-- Dataset extract --
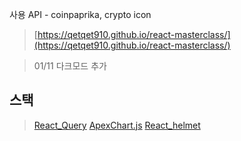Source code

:사용 API - coinpaprika, crypto icon <br>
> [https://qetqet910.github.io/react-masterclass/](https://qetqet910.github.io/react-masterclass/)

> 01/11 다크모드 추가

## 스택
> [React_Query](https://react-query.tanstack.com/)
> [ApexChart.js](https://apexcharts.com/)
> [React_helmet](https://www.npmjs.com/package/react-helmet)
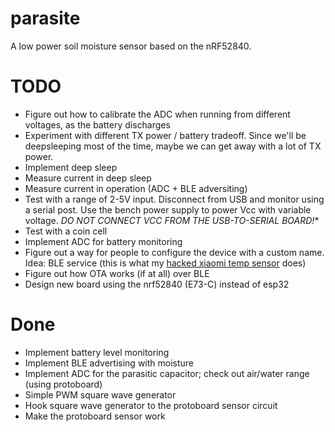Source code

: # parasite
A low power soil moisture sensor based on the nRF52840.

# TODO
* Figure out how to calibrate the ADC when running from different voltages, as the battery discharges
* Experiment with different TX power / battery tradeoff. Since we'll be deepsleeping most of the time, maybe we can get away with a lot of TX power.
* Implement deep sleep
* Measure current in deep sleep
* Measure current in operation (ADC + BLE adversiting)
* Test with a range of 2-5V input. Disconnect from USB and monitor using a serial post. Use the bench power supply to power Vcc with variable voltage. *DO NOT CONNECT VCC FROM THE USB-TO-SERIAL BOARD!**
* Test with a coin cell
* Implement ADC for battery monitoring
* Figure out a way for people to configure the device with a custom name. Idea: BLE service (this is what my [hacked xiaomi temp sensor](https://github.com/atc1441/ATC_MiThermometer) does)
* Figure out how OTA works (if at all) over BLE
* Design new board using the nrf52840 (E73-C) instead of esp32

# Done
* Implement battery level monitoring
* Implement BLE advertising with moisture
* Implement ADC for the parasitic capacitor; check out air/water range (using protoboard)
* Simple PWM square wave generator
* Hook square wave generator to the protoboard sensor circuit
* Make the protoboard sensor work
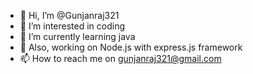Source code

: - 👋 Hi, I’m @Gunjanraj321
- 👀 I’m interested in coding
- 🌱 I’m currently learning java
- 🌱 Also, working on Node.js with express.js framework
- 📫 How to reach me on gunjanraj321@gmail.com

<!---
Gunjanraj321/Gunjanraj321 is a ✨ special ✨ repository because its `README.md` (this file) appears on your GitHub profile.
You can click the Preview link to take a look at your changes.
--->
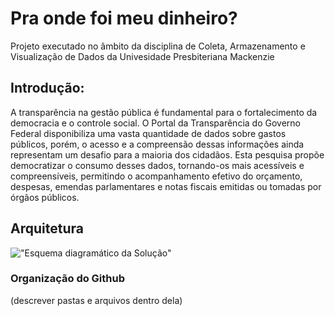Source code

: # Pra onde foi meu dinheiro?

Projeto executado no âmbito da disciplina de Coleta, Armazenamento e Visualização de Dados da Univesidade Presbiteriana Mackenzie

## Introdução:
A transparência na gestão pública é fundamental para o fortalecimento da democracia e o controle social. O Portal da Transparência do Governo Federal disponibiliza uma vasta quantidade de dados sobre gastos públicos, porém, o acesso e a compreensão dessas informações ainda representam um desafio para a maioria dos cidadãos. Esta pesquisa propõe democratizar o consumo desses dados, tornando-os mais acessíveis e compreensíveis, permitindo o acompanhamento efetivo do orçamento, despesas, emendas parlamentares e notas fiscais emitidas ou tomadas por órgãos públicos.

## Arquitetura 

!["Esquema diagramático da Solução"]("https://github.com/rafaennes/coleta_projeto/blob/main/diagrama_solu%C3%A7%C3%A3o.png")

### Organização do Github
(descrever pastas e arquivos dentro dela)
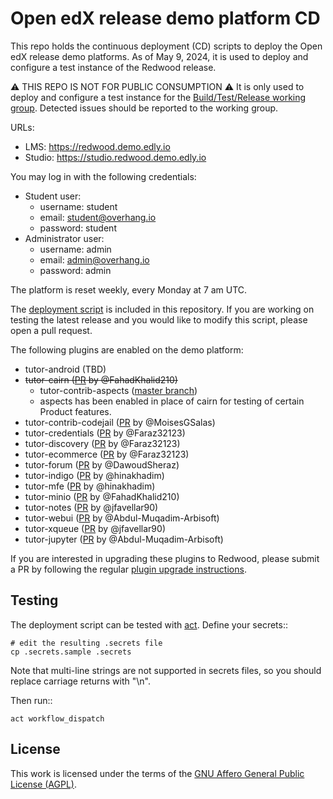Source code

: # Open edX release demo platform CD

This repo holds the continuous deployment (CD) scripts to deploy the Open edX release demo platforms. As of May 9, 2024, it is used to deploy and configure a test instance of the Redwood release.

⚠ THIS REPO IS NOT FOR PUBLIC CONSUMPTION ⚠ It is only used to deploy and configure a test instance for the [Build/Test/Release working group](https://discuss.openedx.org/c/working-groups/build-test-release/30). Detected issues should be reported to the working group.

URLs:

- LMS: https://redwood.demo.edly.io
- Studio: https://studio.redwood.demo.edly.io

You may log in with the following credentials:

- Student user:
  - username: student
  - email: student@overhang.io
  - password: student
- Administrator user:
  - username: admin
  - email: admin@overhang.io
  - password: admin

The platform is reset weekly, every Monday at 7 am UTC.

The [deployment script](https://github.com/overhangio/openedx-release-demo/blob/master/.github/workflows/deploy.yml) is included in this repository. If you are working on testing the latest release and you would like to modify this script, please open a pull request.

The following plugins are enabled on the demo platform:

- tutor-android (TBD)
- ~~tutor-cairn ([PR](https://github.com/overhangio/tutor-cairn/pull/39) by @FahadKhalid210)~~
  - tutor-contrib-aspects ([master branch](https://github.com/openedx/tutor-contrib-aspects/tree/master))
  - aspects has been enabled in place of cairn for testing of certain Product features.
- tutor-contrib-codejail ([PR](https://github.com/eduNEXT/tutor-contrib-codejail/pull/54) by @MoisesGSalas)
- tutor-credentials ([PR](https://github.com/overhangio/tutor-credentials/pull/42) by @Faraz32123)
- tutor-discovery ([PR](https://github.com/overhangio/tutor-discovery/pull/74) by @Faraz32123)
- tutor-ecommerce ([PR](https://github.com/overhangio/tutor-ecommerce/pull/81) by @Faraz32123)
- tutor-forum ([PR](https://github.com/overhangio/tutor-forum/pull/36) by @DawoudSheraz)
- tutor-indigo ([PR](https://github.com/overhangio/tutor-indigo/pull/79) by @hinakhadim)
- tutor-mfe ([PR](https://github.com/overhangio/tutor-mfe/pull/207) by @hinakhadim)
- tutor-minio ([PR](https://github.com/overhangio/tutor-minio/pull/40) by @FahadKhalid210)
- tutor-notes ([PR](https://github.com/overhangio/tutor-notes/pull/37) by @jfavellar90)
- tutor-webui ([PR](https://github.com/overhangio/tutor-webui/pull/17) by @Abdul-Muqadim-Arbisoft)
- tutor-xqueue ([PR](https://github.com/overhangio/tutor-xqueue/pull/31) by @jfavellar90)
- tutor-jupyter ([PR](https://github.com/overhangio/tutor-jupyter/pull/8) by @Abdul-Muqadim-Arbisoft)

If you are interested in upgrading these plugins to Redwood, please submit a PR by following the regular [plugin upgrade instructions](https://discuss.overhang.io/t/how-to-upgrade-a-tutor-plugin/1488).

## Testing

The deployment script can be tested with [act](https://github.com/nektos/act). Define your secrets::

    # edit the resulting .secrets file
    cp .secrets.sample .secrets

Note that multi-line strings are not supported in secrets files, so you should replace carriage returns with "\n".

Then run::

    act workflow_dispatch

## License

This work is licensed under the terms of the [GNU Affero General Public License (AGPL)](https://github.com/overhangio/tutor/blob/master/LICENSE.txt).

-- Your task --
Tally the lines in this material that hold the word "used", then reply with only the number.

-- Answer to this exercise --
2